At this time the clubs were playing a wide variety of codes, making cup competitions impossible. But at Darwen’s Co-operative Hall that month, 23 of them agreed to form the Lancashire Football Association, and play under London FA rules.
A month later eight clubs entered the newly-created Blackburn Challenge Cup, Lancashire’s first football knock-out competition. The competition, which was covered extensively in local newspapers, was an instant success.
Association cup competitions had also sprung up in Birmingham and Wales by this time. However, although more than 200 provincial association clubs now existed, entry to the only nationwide competition, the FA Cup, was prohibitively expensive.

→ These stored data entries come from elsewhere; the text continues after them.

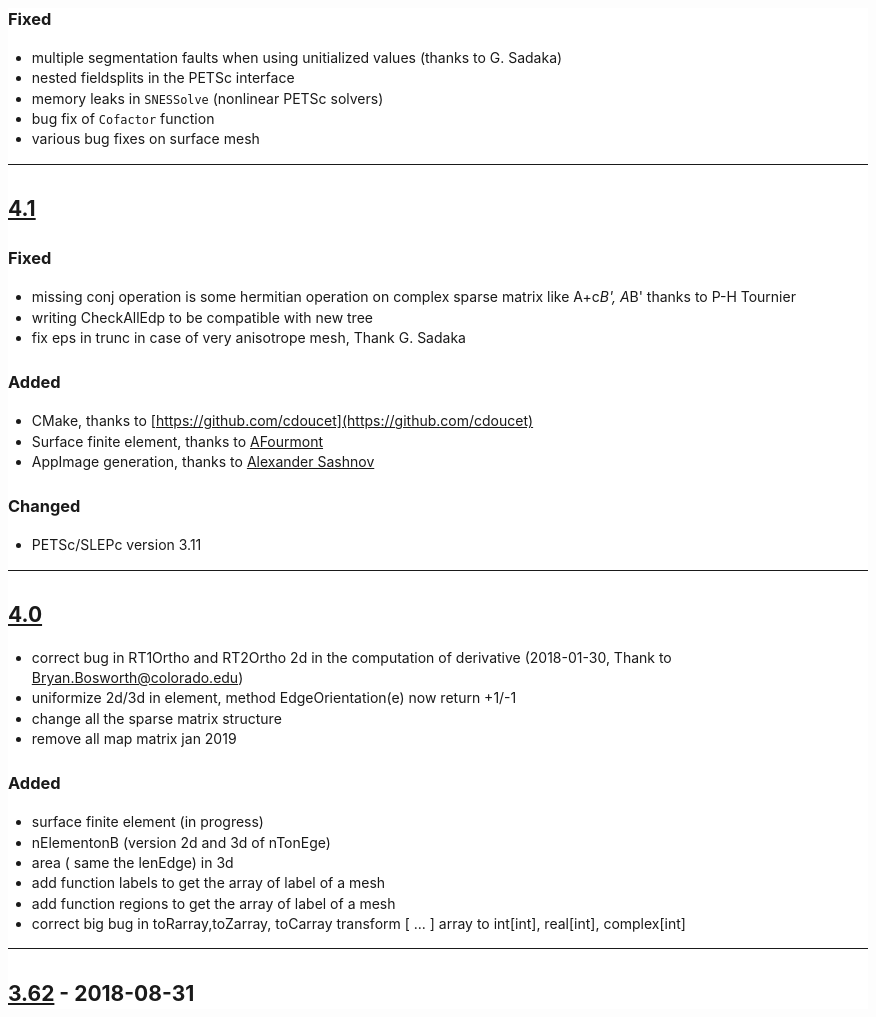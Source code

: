 ### Fixed

- multiple segmentation faults when using unitialized values (thanks to G. Sadaka)
- nested fieldsplits in the PETSc interface
- memory leaks in `SNESSolve` (nonlinear PETSc solvers)
- bug fix of `Cofactor` function
- various bug fixes on surface mesh

---

## [4.1]

### Fixed

- missing conj operation is some hermitian operation on complex sparse matrix like A+c*B', A*B' thanks to P-H Tournier
- writing CheckAllEdp to be compatible with new tree
- fix eps in trunc in case of very anisotrope mesh, Thank G. Sadaka

### Added

- CMake, thanks to [https://github.com/cdoucet](https://github.com/cdoucet)
- Surface finite element, thanks to [AFourmont](https://github.com/AFourmont)
- AppImage generation, thanks to [Alexander Sashnov](https://github.com/asashnov)

### Changed

- PETSc/SLEPc version 3.11

---

## [4.0]

- correct bug in RT1Ortho and RT2Ortho 2d in the computation of derivative (2018-01-30, Thank to Bryan.Bosworth@colorado.edu)
- uniformize 2d/3d in element, method EdgeOrientation(e) now return +1/-1
- change all the sparse matrix structure
- remove all map matrix jan 2019

### Added

- surface finite element (in progress)
- nElementonB (version 2d and 3d of nTonEge)
- area ( same the lenEdge) in 3d
- add function labels to get the array of label of a mesh
- add function regions to get the array of label of a mesh
- correct big bug in toRarray,toZarray, toCarray transform [ ... ] array to int[int], real[int], complex[int]

---

## [3.62] - 2018-08-31


[4.15]: https://github.com/FreeFem/FreeFem-sources/compare/v4.14..v4.15
[4.14]: https://github.com/FreeFem/FreeFem-sources/compare/v4.13..v4.14
[4.13]: https://github.com/FreeFem/FreeFem-sources/compare/v4.12..v4.13
[4.12]: https://github.com/FreeFem/FreeFem-sources/compare/v4.11..v4.12
[4.11]: https://github.com/FreeFem/FreeFem-sources/compare/v4.10..v4.11
[4.10]: https://github.com/FreeFem/FreeFem-sources/compare/v4.9..v4.10
[4.9]: https://github.com/FreeFem/FreeFem-sources/compare/v4.8..v4.9
[4.8]: https://github.com/FreeFem/FreeFem-sources/compare/v4.7-1..v4.8
[4.7-1]: https://github.com/FreeFem/FreeFem-sources/compare/v4.7...v4.7-1
[4.7]: https://github.com/FreeFem/FreeFem-sources/compare/v4.6...v4.7
[4.6]: https://github.com/FreeFem/FreeFem-sources/compare/v4.5...v4.6
[4.5]: https://github.com/FreeFem/FreeFem-sources/compare/v4.4-3...v4.5
[4.4-3]: https://github.com/FreeFem/FreeFem-sources/compare/v4.4-2...v4.4-3
[4.4-2]: https://github.com/FreeFem/FreeFem-sources/compare/v4.4...v4.4-2
[4.4]: https://github.com/FreeFem/FreeFem-sources/compare/v4.2.1...v4.4
[4.2.1]: https://github.com/FreeFem/FreeFem-sources/compare/v4.1...v4.2.1
[4.1]: https://github.com/FreeFem/FreeFem-sources/compare/v4.0...v4.1
[4.0]: https://github.com/FreeFem/FreeFem-sources/compare/3.62...v4.0
[3.62]: https://github.com/FreeFem/FreeFem-sources/compare/3.61...3.62
[3.61]: https://github.com/FreeFem/FreeFem-sources/compare/v3.60...3.61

With most of the 43 entrants in the 1878-79 FA Cup based in the London area, a Lancashire side would need to find up to £30 to send players and officials there, way beyond the means of most working-class sides.
But the ambitious Darwen FC was developing a business model that would allow them to compete with the southern elite teams—one that became the springboard for the creation of a nationwide game. After entering that season’s FA Cup competition, the club spent £300 enclosing its Barley Bank ground, increasing capacity from 1,000 to 3,000.
Money was desperately scarce in Darwen that winter. With a savage nationwide depression called the Great Distress devastating the country, redundancies and pay cuts had resulted in emergency soup kitchens springing up in the area. Despite the hardship, the mill town's working people were still willing to pay 3d (the price of a pint of beer) to watch big matches.
In December, 2,500 to 3,000 paying spectators watched Darwen beat Eagley 4-1 in the first round of the FA Cup, while 2,000 spectators watched them play Sheffield's Aftercliffe in a friendly at Barley Bank that month. The gate money for both games was around £60, enough to fund Darwen's trip to London on 30 January to play a side made up of former public school pupils, called Remnants, in the FA Cup second round.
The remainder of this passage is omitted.